I can't get any motor to move. I can't even get a beep. Help please!

Total Noob here, not a programmer… please forgive me!

I want to make a “lazy susan” table with a large gimbal motor under it to spin it to specific angles. The Odrive will receive input from an Frsky X8R drone receiver that outputs PWM servo signals.

I have already worked my way through the “Getting Started” section but was not able to get certain parts to work.

My Odrive board: 56 Volt Version 3.6, purchased in September 2020

My motor: T-motor G100 gimbal motor (I also tried 3 other motors)

My Encoder: 8192 CPR capacitive encoder from Odrive store

Battery hooked up to Odrive: 24 Volt

Things I have already done with Odrivetool:

Set current limit, Set cal current, set break resistance, set velocity limit, configured pole pairs, set encoder, and I set motor type to gimbal (Motor_TYPE_GIMBAL) Saved after all this.

Problem: In the “Getting started” everything is fine until I get to the part where I type :

odrv0.axis0.requested_state = AXIS_STATE_FULL_CALIBRATION_SEQUENCE

This should start the calibration sequence, but nothing happens, not even a beep. I then wanted to see if it was the motor, so I switched out for multiple other motors. None did anything. I checked the voltage going to the board using “odrv0.vbus_voltage” and the voltage reads fine, exactly the battery voltage.

What do you think is wrong?

Thank you to anyone who can help me

What errors (if any) does the odrive give?
dump_errors(odrv0)

Try setting it up as a normal motor. I wouldn’t recommend anyone to use MOTOR_TYPE_GIMBAL unless they know what they are doing. It’s a badly named feature, IMO.
MOTOR_TYPE_GIMBAL actually means “don’t use closed-loop current control - assume that the motor behaves like a plain inductor and not a motor, because velocity is always very low, and resistance & inductance are very high”

This is what came up immediately after trying to do the calibration sequence.

I tried switching to MOTOR_TYPE_HIGH_CURRENT. The motors still do not move and the board does not beep.

Hi @awhitney, it seems you’ll want to update the software. Try pip install --upgrade odrive, and then odrivetool dfu.

Then dump_errors(odrv0) will work properly :slight_smile:

I did pip install --upgrade odrive and it worked
I did odrivetool dfu and it gave an error
I did startup calibration and nothing happened.
I then did dump_errors(odrv0) and it gave me an error

Any ideas? Thank you for your help so far. I really appreciate it!

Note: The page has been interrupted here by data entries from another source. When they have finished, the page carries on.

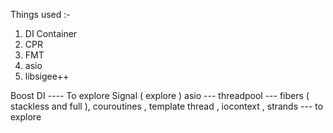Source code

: Things used :-
1. DI Container
2. CPR 
3. FMT
4. asio
5. libsigee++




Boost DI ---- To explore
Signal ( explore )
asio --- threadpool --- fibers ( stackless and full ), couroutines , template
thread , iocontext , strands --- to explore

Oh, you have to use odrivetool dfu outside of the odrivetool. Just at the powershell window or command prompt.

Also we’ve had problems with anaconda… can I suggest just boring old python 3.8?

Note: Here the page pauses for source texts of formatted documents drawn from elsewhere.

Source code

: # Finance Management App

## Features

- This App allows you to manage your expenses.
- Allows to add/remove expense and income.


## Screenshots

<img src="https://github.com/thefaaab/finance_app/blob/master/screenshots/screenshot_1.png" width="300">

I uninstalled Anaconda and then installed the most recent version of python. I then went to the cmd prompt and tried to open odrivetool , but it was not recognized. I then tried pip install --upgrade odrive , it starts to work but then spits out 3 pages of red errors.
Should I go back to anaconda?

I reinstalled anaconda, except this time I went with the 32 bit version. Ran the calibration --nothing happened. I then typed odrv0.axis0.motor to see if it would yield some useful information.

Make sure you don’t use Python 3.9, matplotlib (required by ODrive) is not updated yet, so it fails. You have to use 3.8.x

Looks like you have motor error 0x08. That corresponds to DRV_FAULT. That is quite unusual, and indicates a hardware fault. Have you tried axis 1?

Hello,
I’m not sure what happened, but things got worse. Now my computer does not respond when I plug the odrive board into the USB. When I try to use Zadid to look at the driver it does not show up either.
I was trying different things connected to odrivetool dfu. I was trying to follow the instructions in the odrive tool section of the website for “Upgading firmware with a different DFU tool.”

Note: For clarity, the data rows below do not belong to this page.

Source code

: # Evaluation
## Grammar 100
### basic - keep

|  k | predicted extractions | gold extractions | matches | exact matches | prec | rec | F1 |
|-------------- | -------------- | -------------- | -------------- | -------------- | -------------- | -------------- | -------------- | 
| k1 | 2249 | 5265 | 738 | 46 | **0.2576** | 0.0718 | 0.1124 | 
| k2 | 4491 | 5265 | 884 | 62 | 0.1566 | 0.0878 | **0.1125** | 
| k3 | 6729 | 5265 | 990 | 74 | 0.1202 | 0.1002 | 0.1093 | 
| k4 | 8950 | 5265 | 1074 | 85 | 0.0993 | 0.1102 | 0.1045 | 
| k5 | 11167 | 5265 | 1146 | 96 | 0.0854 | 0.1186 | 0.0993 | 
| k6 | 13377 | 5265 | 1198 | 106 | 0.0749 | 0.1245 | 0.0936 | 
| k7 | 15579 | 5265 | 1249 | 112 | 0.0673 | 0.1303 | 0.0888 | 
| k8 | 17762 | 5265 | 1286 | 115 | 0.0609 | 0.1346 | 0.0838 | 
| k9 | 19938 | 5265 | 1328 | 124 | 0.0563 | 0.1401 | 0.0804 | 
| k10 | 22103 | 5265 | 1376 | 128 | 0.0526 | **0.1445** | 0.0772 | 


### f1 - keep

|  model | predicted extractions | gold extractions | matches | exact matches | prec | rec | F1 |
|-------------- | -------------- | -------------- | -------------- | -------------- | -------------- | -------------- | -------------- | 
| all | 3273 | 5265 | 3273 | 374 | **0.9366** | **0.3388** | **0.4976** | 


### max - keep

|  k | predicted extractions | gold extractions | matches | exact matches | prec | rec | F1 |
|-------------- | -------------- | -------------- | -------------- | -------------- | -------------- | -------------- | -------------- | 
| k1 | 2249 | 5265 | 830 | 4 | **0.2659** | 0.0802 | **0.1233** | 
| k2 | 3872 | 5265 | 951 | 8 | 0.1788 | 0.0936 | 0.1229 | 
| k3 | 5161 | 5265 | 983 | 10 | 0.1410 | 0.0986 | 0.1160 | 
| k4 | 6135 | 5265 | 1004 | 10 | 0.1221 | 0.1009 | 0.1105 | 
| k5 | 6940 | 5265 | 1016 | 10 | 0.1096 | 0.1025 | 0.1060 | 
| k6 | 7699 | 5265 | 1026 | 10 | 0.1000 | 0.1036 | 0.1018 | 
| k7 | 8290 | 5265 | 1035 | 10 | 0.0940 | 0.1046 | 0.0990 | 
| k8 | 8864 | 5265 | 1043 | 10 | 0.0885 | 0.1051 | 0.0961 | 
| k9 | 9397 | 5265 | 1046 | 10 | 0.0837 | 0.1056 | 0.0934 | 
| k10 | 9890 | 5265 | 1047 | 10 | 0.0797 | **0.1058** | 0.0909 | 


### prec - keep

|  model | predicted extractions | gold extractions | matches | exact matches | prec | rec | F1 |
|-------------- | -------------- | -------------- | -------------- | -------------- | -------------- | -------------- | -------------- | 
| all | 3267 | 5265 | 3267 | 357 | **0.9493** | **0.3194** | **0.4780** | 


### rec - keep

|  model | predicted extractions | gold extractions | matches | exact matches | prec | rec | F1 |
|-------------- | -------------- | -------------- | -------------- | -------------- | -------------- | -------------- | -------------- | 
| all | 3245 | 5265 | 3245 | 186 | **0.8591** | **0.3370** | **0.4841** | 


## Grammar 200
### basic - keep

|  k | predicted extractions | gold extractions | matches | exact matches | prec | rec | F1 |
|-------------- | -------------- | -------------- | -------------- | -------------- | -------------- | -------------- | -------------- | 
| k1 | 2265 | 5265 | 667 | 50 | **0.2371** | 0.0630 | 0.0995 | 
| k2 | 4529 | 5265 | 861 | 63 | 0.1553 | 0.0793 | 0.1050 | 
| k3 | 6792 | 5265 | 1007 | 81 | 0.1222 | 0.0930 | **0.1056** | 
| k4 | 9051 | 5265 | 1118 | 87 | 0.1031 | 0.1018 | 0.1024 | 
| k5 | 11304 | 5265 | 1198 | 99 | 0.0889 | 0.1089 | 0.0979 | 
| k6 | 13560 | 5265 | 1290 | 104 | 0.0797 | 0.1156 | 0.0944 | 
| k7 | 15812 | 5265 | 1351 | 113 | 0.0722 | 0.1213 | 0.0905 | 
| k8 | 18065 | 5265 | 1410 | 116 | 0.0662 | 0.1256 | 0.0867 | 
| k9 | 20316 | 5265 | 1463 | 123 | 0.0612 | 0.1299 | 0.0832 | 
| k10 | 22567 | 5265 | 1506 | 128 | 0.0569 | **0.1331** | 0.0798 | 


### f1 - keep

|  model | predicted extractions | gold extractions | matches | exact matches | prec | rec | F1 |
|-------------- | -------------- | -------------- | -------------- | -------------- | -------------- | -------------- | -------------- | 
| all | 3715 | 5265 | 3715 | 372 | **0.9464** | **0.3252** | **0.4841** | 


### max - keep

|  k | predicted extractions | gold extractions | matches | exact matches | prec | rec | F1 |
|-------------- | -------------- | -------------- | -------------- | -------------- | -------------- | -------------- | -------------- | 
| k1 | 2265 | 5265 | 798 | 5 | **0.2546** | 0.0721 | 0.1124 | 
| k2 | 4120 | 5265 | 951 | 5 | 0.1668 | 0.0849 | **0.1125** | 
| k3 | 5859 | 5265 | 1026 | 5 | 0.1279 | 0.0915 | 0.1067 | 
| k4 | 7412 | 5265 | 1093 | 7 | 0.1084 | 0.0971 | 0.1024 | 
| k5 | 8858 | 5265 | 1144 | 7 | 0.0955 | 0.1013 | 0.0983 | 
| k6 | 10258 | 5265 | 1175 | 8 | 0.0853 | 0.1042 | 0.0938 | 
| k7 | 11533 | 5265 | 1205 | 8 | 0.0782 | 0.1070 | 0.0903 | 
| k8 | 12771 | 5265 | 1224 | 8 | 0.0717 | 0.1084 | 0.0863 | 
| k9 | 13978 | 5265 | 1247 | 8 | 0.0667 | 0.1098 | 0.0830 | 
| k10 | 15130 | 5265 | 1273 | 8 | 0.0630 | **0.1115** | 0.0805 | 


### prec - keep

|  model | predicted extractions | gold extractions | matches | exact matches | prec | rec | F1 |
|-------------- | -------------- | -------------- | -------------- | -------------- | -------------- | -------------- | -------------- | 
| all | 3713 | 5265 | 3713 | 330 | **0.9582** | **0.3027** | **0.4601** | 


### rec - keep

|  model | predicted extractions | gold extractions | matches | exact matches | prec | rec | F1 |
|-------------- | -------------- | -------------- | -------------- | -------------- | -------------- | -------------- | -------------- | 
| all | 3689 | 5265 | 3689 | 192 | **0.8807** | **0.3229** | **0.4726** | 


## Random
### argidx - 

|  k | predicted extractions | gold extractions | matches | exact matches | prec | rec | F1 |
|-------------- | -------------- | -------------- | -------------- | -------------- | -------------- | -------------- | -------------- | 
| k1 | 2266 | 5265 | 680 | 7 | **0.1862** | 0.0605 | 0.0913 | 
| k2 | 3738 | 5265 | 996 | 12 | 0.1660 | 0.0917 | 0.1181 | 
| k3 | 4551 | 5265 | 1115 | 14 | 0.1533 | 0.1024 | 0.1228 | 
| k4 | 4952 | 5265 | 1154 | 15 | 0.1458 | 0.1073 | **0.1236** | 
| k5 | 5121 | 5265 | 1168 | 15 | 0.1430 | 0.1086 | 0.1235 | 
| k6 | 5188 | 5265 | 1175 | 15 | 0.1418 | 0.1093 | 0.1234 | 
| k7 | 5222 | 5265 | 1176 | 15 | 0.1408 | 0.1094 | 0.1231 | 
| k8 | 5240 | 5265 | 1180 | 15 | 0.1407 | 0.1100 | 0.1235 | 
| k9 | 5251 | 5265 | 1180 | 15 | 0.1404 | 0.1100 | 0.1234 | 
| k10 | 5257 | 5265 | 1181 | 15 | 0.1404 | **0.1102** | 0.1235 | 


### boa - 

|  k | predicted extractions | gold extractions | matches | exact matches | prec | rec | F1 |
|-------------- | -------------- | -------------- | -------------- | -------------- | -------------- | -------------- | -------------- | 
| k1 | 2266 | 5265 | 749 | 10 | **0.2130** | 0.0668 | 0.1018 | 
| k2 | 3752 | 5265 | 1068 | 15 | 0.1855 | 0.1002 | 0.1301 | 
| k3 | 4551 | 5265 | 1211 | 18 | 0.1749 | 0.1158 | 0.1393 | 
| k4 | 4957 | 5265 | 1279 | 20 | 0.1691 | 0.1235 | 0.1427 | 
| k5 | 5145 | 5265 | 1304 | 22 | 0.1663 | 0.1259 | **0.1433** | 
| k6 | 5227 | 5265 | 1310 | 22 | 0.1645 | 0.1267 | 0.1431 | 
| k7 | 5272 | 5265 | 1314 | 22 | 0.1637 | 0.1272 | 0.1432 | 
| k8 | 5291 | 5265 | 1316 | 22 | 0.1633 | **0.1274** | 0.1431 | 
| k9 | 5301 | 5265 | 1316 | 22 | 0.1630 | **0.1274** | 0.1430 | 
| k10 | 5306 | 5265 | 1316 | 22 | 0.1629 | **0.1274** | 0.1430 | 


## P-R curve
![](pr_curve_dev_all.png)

When I reached the part where I am supposed to use DfuSe Demo , It can’t find the board. I had the tiny switch set to DFU. I then tried using STM32Cube programmer becasue people said it might work better than DfuSe. It found the board, but it would only find the .hex file and not the .dfu file that I created with DfuSe manager. Anyway, STMCube programmer let me download the .hex file to the board. The board seemed to work at first, telling me the voltage, but that was it.
The next morning my computer would not detect when I plugging in the USB. Zadig does not show anything odrive or anything STM32.

So, how bad did I mess things up?

Not sure. At this point, I would just go for the STLinkV2 and program it that way. Then you’ll be confident it flashed properly.